Comunque seguo spesso i dibattiti anch'io e mi trovi d'accordo, tra i due candidati Obama mi sembra piu' convincente. La Clinton ha alcune idee valide, ma ha fatto voltafaccia non indifferenti in passato, e in piu' mi sembra piu' "politica" come approccio, quindi non riesco a fidarmi del tutto. McCain e' il gemello siamese di Bush quindi non lo prendo nemmeno in considerazione. =) Speriamo bene... Ah, a poter votare!


ps. I due di Once saranno in concerto al Palladium a Dallas a meta' giugno. Biglietti in vendita fra due giorni. Se vi interessa vi conviene comprarli appena escono, in genere i loro concerti sono sold out nel giro di qualche giorno! Io ci sto facendo un pensierino...

nonsisamai ha detto...

fragile: grazie per avermelo detto, saranno giorni di fuoco ma magari...

fragile093 ha detto...

D'oh!

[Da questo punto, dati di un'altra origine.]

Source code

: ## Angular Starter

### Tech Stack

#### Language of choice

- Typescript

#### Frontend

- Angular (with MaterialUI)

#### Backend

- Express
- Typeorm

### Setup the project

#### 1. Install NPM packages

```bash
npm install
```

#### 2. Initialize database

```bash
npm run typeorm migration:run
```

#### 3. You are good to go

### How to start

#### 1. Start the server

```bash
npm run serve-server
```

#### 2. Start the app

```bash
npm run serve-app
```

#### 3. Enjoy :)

Errata corridge: The Swell Season suona al Palladium subito dopo l'Austin City Limits, quindi a fine settembre. Sono i Rilo Kiley che vengono da noi a giugno. Oops! =)

cowdog ha detto...

concordo con markino: in italia l´antipopulismo probabilmente la salverebbe. ma nessuno voterebbe mai un politico antipopulista, perché la gente non capisce o, secondo me, non la si vuole far capire. basterbbe un programma semplice, diretto e informativo, come quelli che hanno informato anche te.

Anonimo ha detto...

nina

qui aumenta solo. mai il contrario. MAI.

nonsisamai ha detto...

fragile: infatti non lo trovavo... :)

nina: qui e' un'altalena continua...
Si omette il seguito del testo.